--- DATA SECTION ---

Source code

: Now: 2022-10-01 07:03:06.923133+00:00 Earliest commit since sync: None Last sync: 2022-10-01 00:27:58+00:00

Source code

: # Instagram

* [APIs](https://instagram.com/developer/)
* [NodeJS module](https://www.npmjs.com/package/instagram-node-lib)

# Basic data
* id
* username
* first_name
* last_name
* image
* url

---
--- DATA SECTION ---

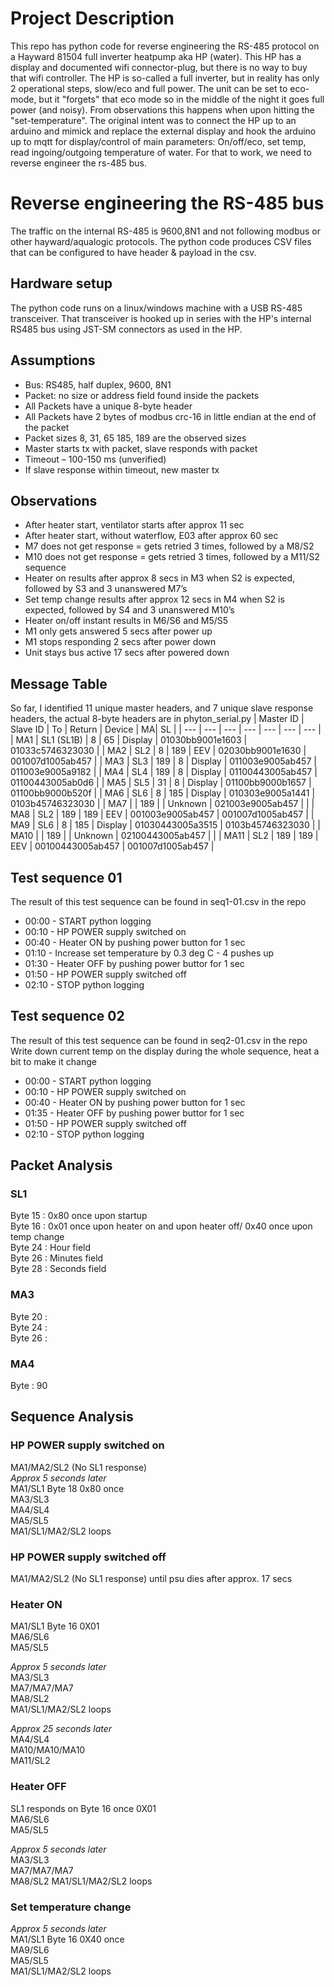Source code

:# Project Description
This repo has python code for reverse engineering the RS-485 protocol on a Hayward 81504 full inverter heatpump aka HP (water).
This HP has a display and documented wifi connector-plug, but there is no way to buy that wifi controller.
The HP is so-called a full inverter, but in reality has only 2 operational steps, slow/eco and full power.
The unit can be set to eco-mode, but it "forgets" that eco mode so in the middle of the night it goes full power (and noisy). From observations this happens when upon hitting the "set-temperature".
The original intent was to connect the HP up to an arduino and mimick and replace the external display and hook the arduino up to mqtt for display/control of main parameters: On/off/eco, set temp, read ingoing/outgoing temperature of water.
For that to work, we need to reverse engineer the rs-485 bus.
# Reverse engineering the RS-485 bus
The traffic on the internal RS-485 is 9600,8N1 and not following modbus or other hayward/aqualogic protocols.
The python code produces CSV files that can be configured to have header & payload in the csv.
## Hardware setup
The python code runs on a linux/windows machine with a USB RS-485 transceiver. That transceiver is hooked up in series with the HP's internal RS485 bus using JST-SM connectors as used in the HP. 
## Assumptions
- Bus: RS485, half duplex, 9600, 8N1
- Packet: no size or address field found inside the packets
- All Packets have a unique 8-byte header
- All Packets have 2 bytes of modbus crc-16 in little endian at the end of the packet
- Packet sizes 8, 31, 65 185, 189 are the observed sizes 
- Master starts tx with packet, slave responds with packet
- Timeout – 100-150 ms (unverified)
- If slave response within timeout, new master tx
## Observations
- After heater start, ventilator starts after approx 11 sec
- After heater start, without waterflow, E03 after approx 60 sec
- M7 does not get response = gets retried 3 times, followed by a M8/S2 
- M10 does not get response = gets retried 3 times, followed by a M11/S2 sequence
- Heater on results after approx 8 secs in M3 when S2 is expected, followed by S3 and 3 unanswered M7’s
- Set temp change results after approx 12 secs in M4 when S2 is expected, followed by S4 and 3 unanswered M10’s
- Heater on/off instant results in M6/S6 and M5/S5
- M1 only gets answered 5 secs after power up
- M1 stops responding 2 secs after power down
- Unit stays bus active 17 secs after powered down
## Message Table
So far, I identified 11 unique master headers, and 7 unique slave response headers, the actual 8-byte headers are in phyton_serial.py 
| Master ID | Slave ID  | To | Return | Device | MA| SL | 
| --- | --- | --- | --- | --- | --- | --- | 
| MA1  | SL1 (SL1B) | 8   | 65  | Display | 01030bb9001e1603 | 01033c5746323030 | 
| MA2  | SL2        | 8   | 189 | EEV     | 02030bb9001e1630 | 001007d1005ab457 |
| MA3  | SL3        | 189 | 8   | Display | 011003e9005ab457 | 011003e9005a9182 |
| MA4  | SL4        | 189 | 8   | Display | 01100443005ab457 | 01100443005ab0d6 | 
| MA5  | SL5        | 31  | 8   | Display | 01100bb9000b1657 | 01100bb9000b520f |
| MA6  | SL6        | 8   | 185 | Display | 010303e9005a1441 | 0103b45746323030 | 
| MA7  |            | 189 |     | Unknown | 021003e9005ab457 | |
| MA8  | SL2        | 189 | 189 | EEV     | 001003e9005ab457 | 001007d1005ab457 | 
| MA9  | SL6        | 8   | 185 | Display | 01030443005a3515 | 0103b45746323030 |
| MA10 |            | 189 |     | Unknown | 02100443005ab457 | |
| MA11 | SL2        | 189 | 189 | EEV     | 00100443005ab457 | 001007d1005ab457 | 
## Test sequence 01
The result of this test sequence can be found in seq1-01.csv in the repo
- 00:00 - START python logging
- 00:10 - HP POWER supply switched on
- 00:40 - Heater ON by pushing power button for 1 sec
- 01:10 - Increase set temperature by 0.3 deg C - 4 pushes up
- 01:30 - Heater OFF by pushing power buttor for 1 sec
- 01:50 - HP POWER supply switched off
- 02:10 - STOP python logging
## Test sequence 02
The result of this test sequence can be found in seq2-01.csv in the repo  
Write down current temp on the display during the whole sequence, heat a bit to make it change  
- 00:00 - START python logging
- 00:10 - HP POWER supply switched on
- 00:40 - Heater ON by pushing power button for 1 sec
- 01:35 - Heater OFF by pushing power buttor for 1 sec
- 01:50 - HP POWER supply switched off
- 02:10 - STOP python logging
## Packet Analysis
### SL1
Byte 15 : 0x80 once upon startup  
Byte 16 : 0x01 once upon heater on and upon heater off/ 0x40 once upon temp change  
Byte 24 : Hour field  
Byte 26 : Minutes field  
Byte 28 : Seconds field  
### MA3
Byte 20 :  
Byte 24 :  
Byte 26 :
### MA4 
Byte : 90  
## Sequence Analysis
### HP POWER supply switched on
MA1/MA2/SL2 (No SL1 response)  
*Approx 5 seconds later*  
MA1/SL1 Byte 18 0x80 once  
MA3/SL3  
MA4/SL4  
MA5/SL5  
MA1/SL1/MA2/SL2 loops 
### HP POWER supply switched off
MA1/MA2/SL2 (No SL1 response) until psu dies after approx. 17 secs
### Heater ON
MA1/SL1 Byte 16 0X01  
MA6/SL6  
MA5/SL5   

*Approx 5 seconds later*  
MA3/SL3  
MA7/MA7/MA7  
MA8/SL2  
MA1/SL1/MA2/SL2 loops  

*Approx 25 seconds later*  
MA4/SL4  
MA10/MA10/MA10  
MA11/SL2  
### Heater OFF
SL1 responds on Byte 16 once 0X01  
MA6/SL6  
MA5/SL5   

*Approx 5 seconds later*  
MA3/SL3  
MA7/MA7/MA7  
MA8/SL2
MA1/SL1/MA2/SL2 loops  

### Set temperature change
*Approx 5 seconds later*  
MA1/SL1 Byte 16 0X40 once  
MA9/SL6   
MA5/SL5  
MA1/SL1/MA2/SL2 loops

---

THE TASK:
Only lines containing the string "results" are needed. Pull each of them out of the records above.

ANSWER TO THIS PROBLEM:
- Heater on results after approx 8 secs in M3 when S2 is expected, followed by S3 and 3 unanswered M7’s
- Set temp change results after approx 12 secs in M4 when S2 is expected, followed by S4 and 3 unanswered M10’s
- Heater on/off instant results in M6/S6 and M5/S5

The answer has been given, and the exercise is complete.